The focus was on outcomes and what you could get out of the Siteimprove platform.
So, we updated the copy on the home page, three solution pages, and our three key conversion pages to make it ultra clear which solution a brand needs for each kind of goal: Are you looking to manage a website and stay compliant? Do you need to dig deeper into your content analytics and optimize to convert? Or do you need one central place to house all your marketing metrics across landing pages, ads, and SEO?
We also had to be realistic about what we could achieve in a short amount of time with the resources we have. The pages we updated aren’t the entire journey, but it’s a strong start and the pages we chose to optimize first are heavy hitters that will tell us a lot as we continue to track them weekly using the funnel and user journey tools in Siteimprove Analytics.
Marketers in progress
Let’s be clear. I’m not a number cruncher. Data analyst blood does not run through these veins. But there’s something about these funnel views that fascinate me. I’ve always been on the creation side of copy. And if I was lucky, the team had a data analyst on hand to supply us with some metrics on how our content was performing.

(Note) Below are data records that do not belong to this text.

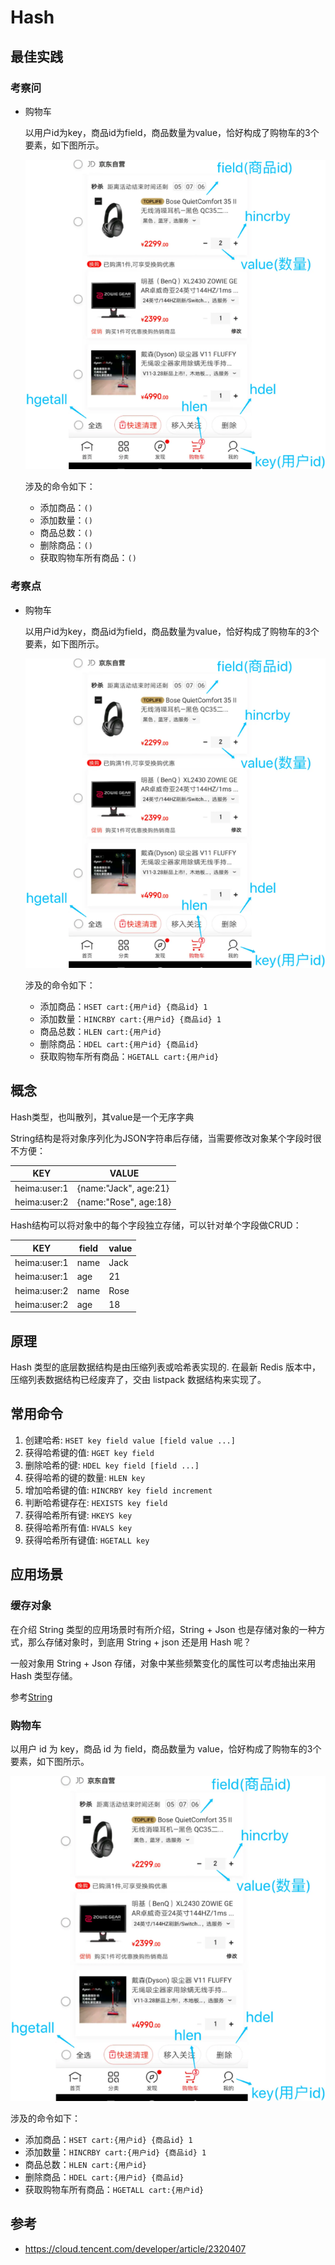 # Hash

## 最佳实践

### 考察问

- 购物车

    以用户id为key，商品id为field，商品数量为value，恰好构成了购物车的3个要素，如下图所示。

    ![alt text](redis数据类型/hash_购物车.png)

    涉及的命令如下：

    - 添加商品：`()`
    - 添加数量：`()`
    - 商品总数：`()`
    - 删除商品：`()`
    - 获取购物车所有商品：`()`



### 考察点

- 购物车

    以用户id为key，商品id为field，商品数量为value，恰好构成了购物车的3个要素，如下图所示。

    ![alt text](redis数据类型/hash_购物车.png)

    涉及的命令如下：

    - 添加商品：`HSET cart:{用户id} {商品id} 1`
    - 添加数量：`HINCRBY cart:{用户id} {商品id} 1`
    - 商品总数：`HLEN cart:{用户id}`
    - 删除商品：`HDEL cart:{用户id} {商品id}`
    - 获取购物车所有商品：`HGETALL cart:{用户id}`




## 概念
Hash类型，也叫散列，其value是一个无序字典

String结构是将对象序列化为JSON字符串后存储，当需要修改对象某个字段时很不方便：

| KEY           | VALUE                  |
|---------------|------------------------|
| heima:user:1  | {name:"Jack", age:21}  |
| heima:user:2  | {name:"Rose", age:18}  |

Hash结构可以将对象中的每个字段独立存储，可以针对单个字段做CRUD：

| KEY           | field | value |
|---------------|-------|-------|
| heima:user:1  | name  | Jack  |
| heima:user:1  | age   | 21    |
| heima:user:2  | name  | Rose  |
| heima:user:2  | age   | 18    |


## 原理

Hash 类型的底层数据结构是由压缩列表或哈希表实现的. 在最新 Redis 版本中，压缩列表数据结构已经废弃了，交由 listpack 数据结构来实现了。


## 常用命令

1. 创建哈希: `HSET key field value [field value ...]`
2. 获得哈希键的值: `HGET key field`
3. 删除哈希的键: `HDEL key field [field ...]`
4. 获得哈希的键的数量: `HLEN key`
5. 增加哈希键的值: `HINCRBY key field increment`
6. 判断哈希键存在: `HEXISTS key field`
7. 获得哈希所有键: `HKEYS key`
8. 获得哈希所有值: `HVALS key`
9. 获得哈希所有键值: `HGETALL key`



## 应用场景

### 缓存对象

在介绍 String 类型的应用场景时有所介绍，String + Json 也是存储对象的一种方式，那么存储对象时，到底用 String + json 还是用 Hash 呢？

一般对象用 String + Json 存储，对象中某些频繁变化的属性可以考虑抽出来用 Hash 类型存储。


参考[String](2_1String🔴🟨💛.md)

### 购物车


以用户 id 为 key，商品 id 为 field，商品数量为 value，恰好构成了购物车的3个要素，如下图所示。

![alt text](redis数据类型/hash_购物车.png)

涉及的命令如下：

- 添加商品：`HSET cart:{用户id} {商品id} 1`
- 添加数量：`HINCRBY cart:{用户id} {商品id} 1`
- 商品总数：`HLEN cart:{用户id}`
- 删除商品：`HDEL cart:{用户id} {商品id}`
- 获取购物车所有商品：`HGETALL cart:{用户id}`



## 参考

- https://cloud.tencent.com/developer/article/2320407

So what's next for our team? Along the way, we realized that what was missing was a way to compare our 'before' against the 'after,' which actually inspired our newest feature, Funnel Comparison. We plan to use it to compare our funnels against two different time periods and be able to see changes in our funnels (and hopefully an increase in our conversions). It’s just one of the exciting new features from our Q1 2024 product release.
The work is far from over, but I feel much more confident about it now than I did 2 months ago. We have a path mapped out and are working to build and measure that path. Is this the right path for our visitors? We’ll let the numbers tell us as we continue testing and tweaking.